Tulisan ini akan menguraikan 4 poin tentang Community Organizing dan Community Development (CD), yakni (1) Perubahan alur pemikiran CO ke arah intervensi
komunitas, (2) Kritik terhadap CO, (3) Salah satu penerapan intervensi
komunitas dalam bentuk kegiatan pengembangan masyarakat, dan (4) Penerapan
kegiatan pengembangan masyarakat dalam kaitannya dengan pemikiran CO. Keempat
pokok ini akan dibahas dalam dua sub-judul di bawah ini.
Pengorganisasian Masyarakat
1. Definisi Pengorganisasian
Masyarakat
Pengertian Pengorganisasian Masyarakat dapat ditemukan dalam
tulisan Dave Beckwith & Cristina Lopez (1997), yang dikutip oleh Wicaksono
& Darusman (2001), CO dapat didefinisikan sebagai :
“Proses membangun kekuatan dengan melibatkan konstituen sebanyak
mungkin melalui proses menemukenali ancaman yang ada secara bersama-sama,
menemukenali penyelesaian-penyelesaian yang diinginkan terhadap ancaman-ancaman
yang ada; menemu-kenali orang dan struktur, birokrasi, perangkat yang ada agar
proses penyelesaian yang dipilih menjadi mungkin dilakukan, menyusun sasaran
yang harus dicapai; dan membangun sebuah institusi yang secara demokratis
diawasi oleh seluruh konstituen sehingga mampu mengembangkan kapasitas untuk
menangani ancaman dan menampung semua keinginan dan kekuatan konstituen yang
ada.”
Pengorganisasian masyarakat di sini dimengerti sebagai suatu
proses pembangunan kekuatan yang melibatkan berbagai pihak dalam menggali
persoalan yang terjadi di masyarakat dengan potensi-potensi yang ada dan
melakukan intervensi agar terjadi perubahan ke arah yang lebih baik. Ada tiga
hal yang terkait dalam pengertian pengorganisasian masyarakat ini, yakni (1)

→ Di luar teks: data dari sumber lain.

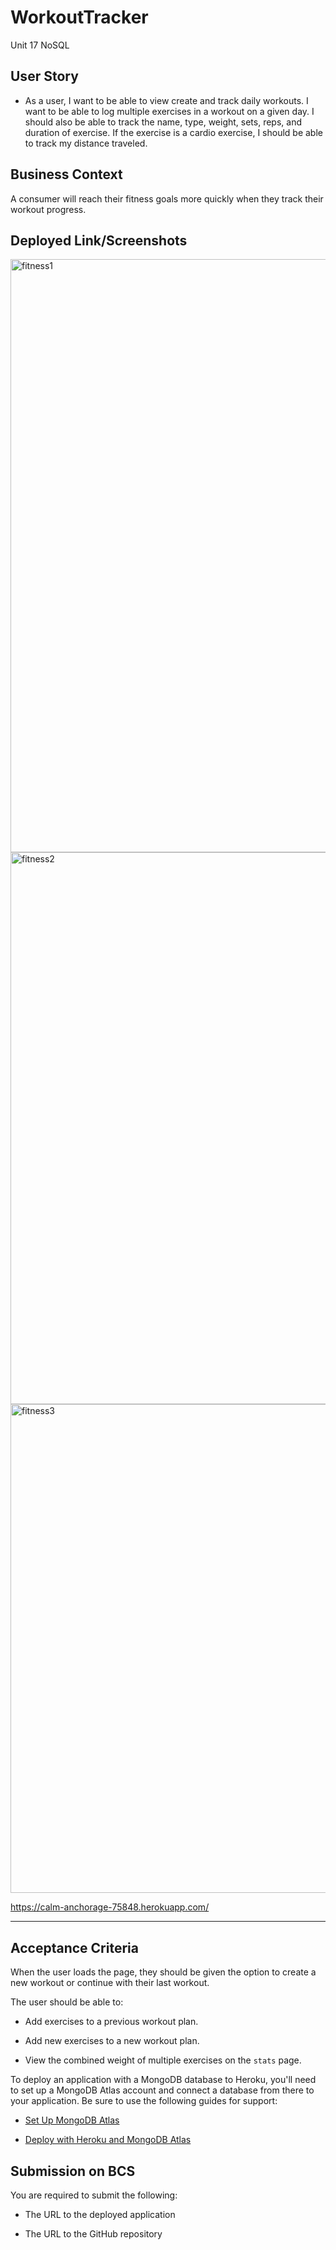 # WorkoutTracker

Unit 17 NoSQL

## User Story

- As a user, I want to be able to view create and track daily workouts. I want to be able to log multiple exercises in a workout on a given day. I should also be able to track the name, type, weight, sets, reps, and duration of exercise. If the exercise is a cardio exercise, I should be able to track my distance traveled.

## Business Context

A consumer will reach their fitness goals more quickly when they track their workout progress.

## Deployed Link/Screenshots

<img width="949" alt="fitness1" src="https://user-images.githubusercontent.com/64516562/94640613-6f46d980-029c-11eb-9c3c-e2ed8b07f50f.PNG">

<img width="883" alt="fitness2" src="https://user-images.githubusercontent.com/64516562/94640634-7b329b80-029c-11eb-85d4-95dd45b4e3f8.PNG">

<img width="782" alt="fitness3" src="https://user-images.githubusercontent.com/64516562/94640654-84236d00-029c-11eb-8e4f-e65f2c9b4ac1.PNG">

https://calm-anchorage-75848.herokuapp.com/

---

## Acceptance Criteria

When the user loads the page, they should be given the option to create a new workout or continue with their last workout.

The user should be able to:

- Add exercises to a previous workout plan.

- Add new exercises to a new workout plan.

- View the combined weight of multiple exercises on the `stats` page.

To deploy an application with a MongoDB database to Heroku, you'll need to set up a MongoDB Atlas account and connect a database from there to your application. Be sure to use the following guides for support:

- [Set Up MongoDB Atlas](../04-Supplemental/MongoAtlas-Setup.md)

- [Deploy with Heroku and MongoDB Atlas](../04-Supplemental/MongoAtlas-Deploy.md)

## Submission on BCS

You are required to submit the following:

- The URL to the deployed application

- The URL to the GitHub repository
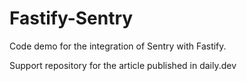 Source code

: # Fastify-Sentry
Code demo for the integration of Sentry with Fastify. 

Support repository for the article published in daily.dev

ada persoalan dan potensi untuk penyelesaian masalah, (2) intervensi ke arah
perubahan, dan (3) pihak yang terkait dalam intervensi masyarakat.
Persoalan dalam masyarakat berkaitan dengan
kebutuhan-kebutuhannya dan prioritas dari kebutuhan-kebutuhan tersebut. Karena
itu, kebutuhan-kebutuhan tersebut perlu diidentifikasi dan dikembangkan lebih
lanjut secara bersama-sama untuk pemenuhannya (Munif, 2009).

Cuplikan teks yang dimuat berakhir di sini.